The Washington Post reported on August 3 that, under a ruling earlier this year by an unidentified FISA Court judge, judicial authorization must now be obtained for foreign-to-foreign communications. The ruling was premised on changes wrought by the telecommunications revolution in the nearly 30 years since FISA’s enactment. Foreign communications by phone or Internet now travel in digital packets that commonly pass through American switching stations. That electronic journey, the anonymous judge reasoned, brings foreign-to-foreign calls into the purview of court supervision even though no participant in the conversation is in the U.S.
As written, FISA was intended to give a measure of due process to people inside the United States — primarily, Americans … the people American courts were established to protect. It had nothing to do with the collection of foreign intelligence outside the U.S., work that is crucial to the security of Americans. The new construction of FISA, however, would mean the CIA and NSA needed a judge’s permission to do their jobs. Tens of thousands of intercepts — of the type which, because they don’t involve Americans, have gone on for decades without detailed affidavits, probable-cause showings, sign-offs by high executive branch officials, and judicial participation — would suddenly have to stop until that permission was obtained … while we are at war and under continuing threat of attack.
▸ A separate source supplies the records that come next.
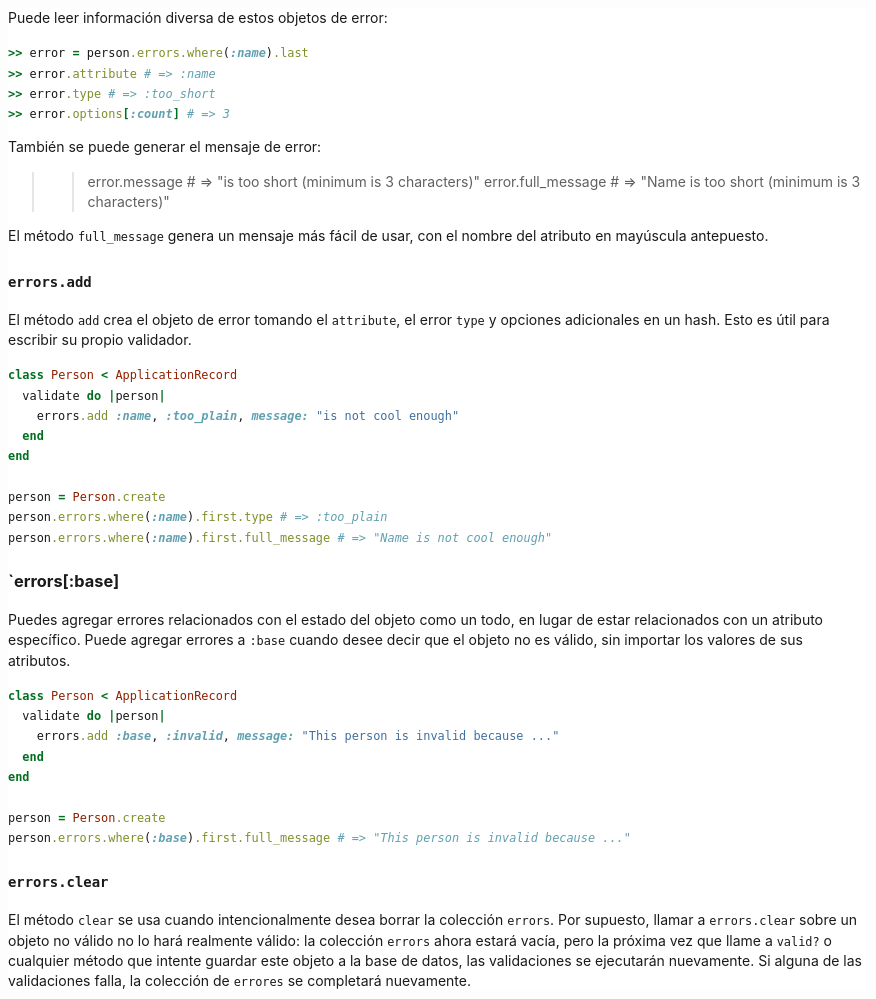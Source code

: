 Puede leer información diversa de estos objetos de error:

```ruby
>> error = person.errors.where(:name).last
>> error.attribute # => :name
>> error.type # => :too_short
>> error.options[:count] # => 3
```

También se puede generar el mensaje de error:

>> error.message # => "is too short (minimum is 3 characters)"
>> error.full_message # => "Name is too short (minimum is 3 characters)"

El método `full_message` genera un mensaje más fácil de usar, con el nombre del atributo en mayúscula antepuesto.

### `errors.add`

El método `add` crea el objeto de error tomando el `attribute`, el error `type` y opciones adicionales en un hash. Esto es útil para escribir su propio validador.

```ruby
class Person < ApplicationRecord
  validate do |person|
    errors.add :name, :too_plain, message: "is not cool enough"
  end
end

person = Person.create
person.errors.where(:name).first.type # => :too_plain
person.errors.where(:name).first.full_message # => "Name is not cool enough"
```

### `errors[:base]

Puedes agregar errores relacionados con el estado del objeto como un todo, en lugar de estar relacionados con un atributo específico. Puede agregar errores a `:base` cuando desee decir que el objeto no es válido, sin importar los valores de sus atributos.

```ruby
class Person < ApplicationRecord
  validate do |person|
    errors.add :base, :invalid, message: "This person is invalid because ..."
  end
end

person = Person.create
person.errors.where(:base).first.full_message # => "This person is invalid because ..."
```

### `errors.clear`

El método `clear` se usa cuando intencionalmente desea borrar la colección `errors`. Por supuesto, llamar a `errors.clear` sobre un objeto no válido no lo hará realmente válido: la colección `errors` ahora estará vacía, pero la próxima vez que llame a `valid?` o cualquier método que intente guardar este objeto a la base de datos, las validaciones se ejecutarán nuevamente. Si alguna de las validaciones falla, la colección de `errores` se completará nuevamente.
That was the imperative for FISA reform. It may well be true that reform was not necessary for the NSA to share intercepts with the Germans ten months ago. But ten months ago, FISA did not interfere with the NSA’s ability to intercept the communications that were shared with the Germans. Now it does, thanks to the FISA court’s unilateral expansion of its authority — an expansion that benefits aliens, including hostile ones, at the expense of Americans; an expansion that shifts control over foreign intelligence collection from the accountable political actors constitutionally charged with protecting the Homeland to unaccountable judges on a court so secret Americans have not even been permitted to learn the name of the jurist whose ruling has profoundly affected their security, much less read the ruling.
That’s quite a departure given the Supreme Court’s repeated recognition of what, in the 1936 Curtiss-Wright case, it called the “delicate, plenary and exclusive power of the President as the sole organ of the federal government in the field of international relations” — a field long acknowledged to include the collection of foreign intelligence.
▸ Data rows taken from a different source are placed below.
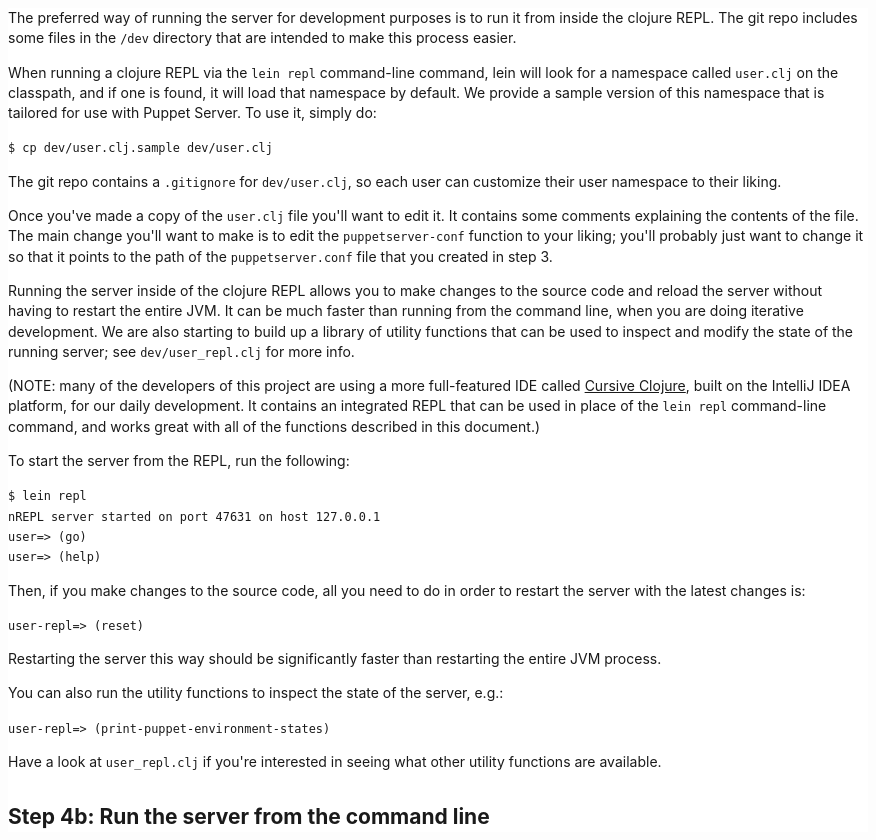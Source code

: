 The preferred way of running the server for development purposes is to run it from
inside the clojure REPL.  The git repo includes some files in the `/dev` directory
that are intended to make this process easier.

When running a clojure REPL via the `lein repl` command-line command, lein will look
for a namespace called `user.clj` on the classpath, and if one is found, it will
load that namespace by default.  We provide a sample version of this namespace that
is tailored for use with Puppet Server.  To use it, simply do:

    $ cp dev/user.clj.sample dev/user.clj

The git repo contains a `.gitignore` for `dev/user.clj`, so each user can customize
their user namespace to their liking.

Once you've made a copy of the `user.clj` file you'll want to edit it.  It contains
some comments explaining the contents of the file.  The main change you'll want to
make is to edit the `puppetserver-conf` function to your liking; you'll probably just
want to change it so that it points to the path of the `puppetserver.conf` file that
you created in step 3.

Running the server inside of the clojure REPL allows you to make changes to the
source code and reload the server without having to restart the entire JVM.  It
can be much faster than running from the command line, when you are doing iterative
development.  We are also starting to build up a library of utility functions that
can be used to inspect and modify the state of the running server; see `dev/user_repl.clj`
for more info.

(NOTE: many of the developers of this project are using a more full-featured IDE called
[Cursive Clojure](https://cursiveclojure.com/), built on the IntelliJ IDEA platform, for
our daily development.  It contains an integrated REPL that can be used in place of
the `lein repl` command-line command, and works great with all of the functions described
in this document.)

To start the server from the REPL, run the following:

    $ lein repl
    nREPL server started on port 47631 on host 127.0.0.1
    user=> (go)
    user=> (help)


Then, if you make changes to the source code, all you need to do in order to
restart the server with the latest changes is:

    user-repl=> (reset)

Restarting the server this way should be significantly faster than restarting
the entire JVM process.

You can also run the utility functions to inspect the state of the server, e.g.:

    user-repl=> (print-puppet-environment-states)

Have a look at `user_repl.clj` if you're interested in seeing what other utility
functions are available.

Step 4b: Run the server from the command line
-----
It is, moreover, quite a departure from the high court’s recognition, in the 1948 Chicago Southern case, that the framers intended an accountability nexus between the government officials responsible for national security decisions and the American people whose lives were at stake. Such judgments, Justice Robert Jackson explained, are “decisions of a kind for which the Judiciary has neither aptitude, facilities nor responsibility and which has long been held to belong in the domain of political power not subject to judicial intrusion or inquiry.”
So sure, FISA reform was not the reason we were able to prevent the last jihadist plot. But it is likely to be the reason we are able to prevent the next one. Unless, of course, Democrats who fought against FISA reform for months succeed in killing it when it comes up for renewal in February.